• **Requirement**:
Report every line below that carries the word "where".

[Saved data entries]
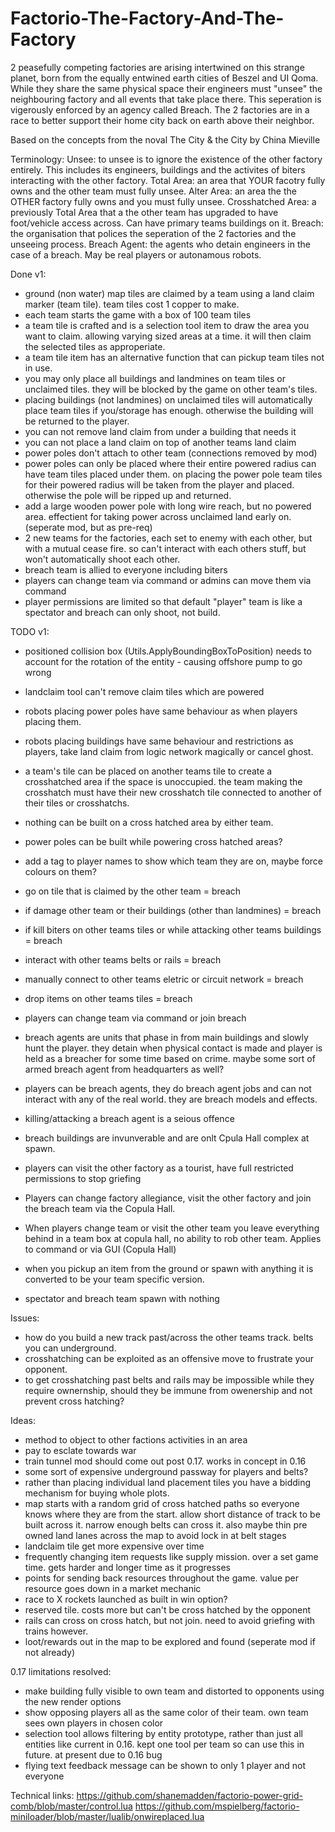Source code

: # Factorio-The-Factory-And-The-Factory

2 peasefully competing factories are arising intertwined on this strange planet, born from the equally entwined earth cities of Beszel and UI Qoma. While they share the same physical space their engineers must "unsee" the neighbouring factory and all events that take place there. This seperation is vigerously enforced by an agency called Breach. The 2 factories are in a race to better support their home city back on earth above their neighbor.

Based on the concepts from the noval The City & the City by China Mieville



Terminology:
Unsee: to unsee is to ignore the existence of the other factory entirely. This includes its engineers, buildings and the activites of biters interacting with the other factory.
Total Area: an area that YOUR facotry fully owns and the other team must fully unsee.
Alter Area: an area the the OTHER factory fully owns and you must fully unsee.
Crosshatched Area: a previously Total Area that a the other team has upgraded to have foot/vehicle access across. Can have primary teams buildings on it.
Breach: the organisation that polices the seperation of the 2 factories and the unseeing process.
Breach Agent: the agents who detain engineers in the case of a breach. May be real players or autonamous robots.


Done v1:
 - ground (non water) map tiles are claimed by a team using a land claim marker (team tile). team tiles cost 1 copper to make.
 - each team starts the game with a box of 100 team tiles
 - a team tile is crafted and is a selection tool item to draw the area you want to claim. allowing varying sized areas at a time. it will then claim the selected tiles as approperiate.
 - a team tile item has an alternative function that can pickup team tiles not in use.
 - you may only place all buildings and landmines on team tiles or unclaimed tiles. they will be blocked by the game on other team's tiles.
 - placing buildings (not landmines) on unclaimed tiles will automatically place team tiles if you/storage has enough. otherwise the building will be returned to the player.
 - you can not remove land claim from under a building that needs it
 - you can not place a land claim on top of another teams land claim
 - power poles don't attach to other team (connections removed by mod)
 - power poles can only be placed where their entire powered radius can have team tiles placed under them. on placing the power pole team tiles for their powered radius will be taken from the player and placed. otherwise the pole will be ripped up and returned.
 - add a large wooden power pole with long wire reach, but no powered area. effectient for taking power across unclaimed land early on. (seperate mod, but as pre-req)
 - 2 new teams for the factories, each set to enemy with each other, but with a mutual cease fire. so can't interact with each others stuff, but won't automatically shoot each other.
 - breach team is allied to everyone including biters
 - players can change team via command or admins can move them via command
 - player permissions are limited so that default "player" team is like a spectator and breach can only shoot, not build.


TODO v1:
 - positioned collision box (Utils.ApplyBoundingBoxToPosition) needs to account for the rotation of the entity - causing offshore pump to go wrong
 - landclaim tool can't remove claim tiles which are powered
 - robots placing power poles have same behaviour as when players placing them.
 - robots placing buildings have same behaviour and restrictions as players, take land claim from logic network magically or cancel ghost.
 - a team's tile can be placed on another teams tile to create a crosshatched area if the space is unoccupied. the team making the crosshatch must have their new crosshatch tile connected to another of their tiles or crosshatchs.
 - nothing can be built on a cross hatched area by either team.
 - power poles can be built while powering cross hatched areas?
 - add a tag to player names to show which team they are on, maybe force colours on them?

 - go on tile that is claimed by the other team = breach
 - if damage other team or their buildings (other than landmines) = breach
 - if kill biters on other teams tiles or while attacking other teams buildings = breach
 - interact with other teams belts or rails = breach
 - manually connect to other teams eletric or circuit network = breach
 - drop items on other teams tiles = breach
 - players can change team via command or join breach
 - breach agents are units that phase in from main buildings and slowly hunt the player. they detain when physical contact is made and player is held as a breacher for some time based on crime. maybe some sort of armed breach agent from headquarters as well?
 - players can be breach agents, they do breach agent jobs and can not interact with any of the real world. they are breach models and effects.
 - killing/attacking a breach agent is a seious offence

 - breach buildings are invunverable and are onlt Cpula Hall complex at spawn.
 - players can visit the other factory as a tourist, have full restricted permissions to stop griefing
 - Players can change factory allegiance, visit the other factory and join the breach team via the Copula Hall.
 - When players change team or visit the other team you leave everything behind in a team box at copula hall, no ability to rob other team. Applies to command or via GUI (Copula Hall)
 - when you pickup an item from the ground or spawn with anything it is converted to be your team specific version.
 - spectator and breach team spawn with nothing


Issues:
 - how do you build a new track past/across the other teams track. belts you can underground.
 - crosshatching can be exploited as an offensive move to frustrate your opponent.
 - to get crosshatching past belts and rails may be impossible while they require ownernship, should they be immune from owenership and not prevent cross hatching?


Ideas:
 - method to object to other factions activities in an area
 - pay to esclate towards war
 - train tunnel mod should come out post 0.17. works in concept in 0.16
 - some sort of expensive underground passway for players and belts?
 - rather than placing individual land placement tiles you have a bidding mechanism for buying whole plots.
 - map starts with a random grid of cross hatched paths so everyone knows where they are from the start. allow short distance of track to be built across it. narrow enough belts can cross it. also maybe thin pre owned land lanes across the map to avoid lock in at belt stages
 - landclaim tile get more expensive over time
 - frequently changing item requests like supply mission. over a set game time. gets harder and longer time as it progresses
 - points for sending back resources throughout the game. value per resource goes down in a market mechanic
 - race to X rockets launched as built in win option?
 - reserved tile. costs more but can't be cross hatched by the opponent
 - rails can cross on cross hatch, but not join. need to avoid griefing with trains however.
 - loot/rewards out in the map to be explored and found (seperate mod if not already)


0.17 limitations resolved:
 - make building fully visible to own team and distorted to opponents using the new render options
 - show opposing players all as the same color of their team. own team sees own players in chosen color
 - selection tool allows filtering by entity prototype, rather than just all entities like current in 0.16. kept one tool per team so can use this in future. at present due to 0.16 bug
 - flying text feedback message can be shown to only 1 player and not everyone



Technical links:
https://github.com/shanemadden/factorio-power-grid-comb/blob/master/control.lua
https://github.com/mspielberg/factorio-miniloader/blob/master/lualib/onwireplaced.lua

...

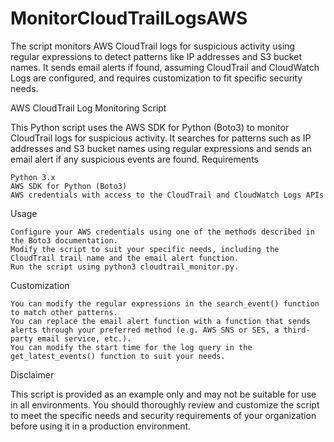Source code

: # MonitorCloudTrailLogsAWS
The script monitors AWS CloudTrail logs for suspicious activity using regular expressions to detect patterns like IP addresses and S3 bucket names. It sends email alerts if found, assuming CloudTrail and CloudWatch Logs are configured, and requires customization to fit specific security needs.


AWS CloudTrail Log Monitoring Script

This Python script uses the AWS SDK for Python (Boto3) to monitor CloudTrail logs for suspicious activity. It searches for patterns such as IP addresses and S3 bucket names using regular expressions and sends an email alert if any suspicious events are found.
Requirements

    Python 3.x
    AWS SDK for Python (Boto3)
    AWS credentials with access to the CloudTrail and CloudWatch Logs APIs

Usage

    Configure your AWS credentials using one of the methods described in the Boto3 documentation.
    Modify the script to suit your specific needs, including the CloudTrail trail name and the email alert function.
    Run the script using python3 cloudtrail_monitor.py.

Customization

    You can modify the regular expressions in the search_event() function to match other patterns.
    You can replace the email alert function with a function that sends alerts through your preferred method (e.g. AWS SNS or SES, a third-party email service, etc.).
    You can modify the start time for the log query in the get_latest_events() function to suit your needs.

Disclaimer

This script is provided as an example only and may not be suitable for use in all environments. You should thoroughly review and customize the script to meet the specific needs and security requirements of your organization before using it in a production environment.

==

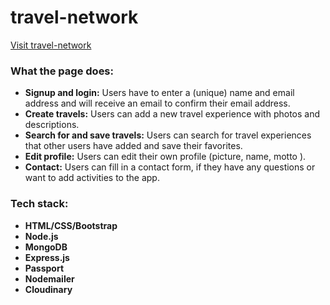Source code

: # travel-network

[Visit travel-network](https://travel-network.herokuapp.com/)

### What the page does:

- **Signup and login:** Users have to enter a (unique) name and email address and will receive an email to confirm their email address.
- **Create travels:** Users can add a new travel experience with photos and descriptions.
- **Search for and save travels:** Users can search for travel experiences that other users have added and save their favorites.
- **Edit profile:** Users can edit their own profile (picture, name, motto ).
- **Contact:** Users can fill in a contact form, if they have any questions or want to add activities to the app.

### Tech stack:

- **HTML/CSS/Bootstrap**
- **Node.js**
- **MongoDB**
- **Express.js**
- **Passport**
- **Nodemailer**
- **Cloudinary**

• **Output below**:
 - power poles can only be placed where their entire powered radius can have team tiles placed under them. on placing the power pole team tiles for their powered radius will be taken from the player and placed. otherwise the pole will be ripped up and returned.
 - map starts with a random grid of cross hatched paths so everyone knows where they are from the start. allow short distance of track to be built across it. narrow enough belts can cross it. also maybe thin pre owned land lanes across the map to avoid lock in at belt stages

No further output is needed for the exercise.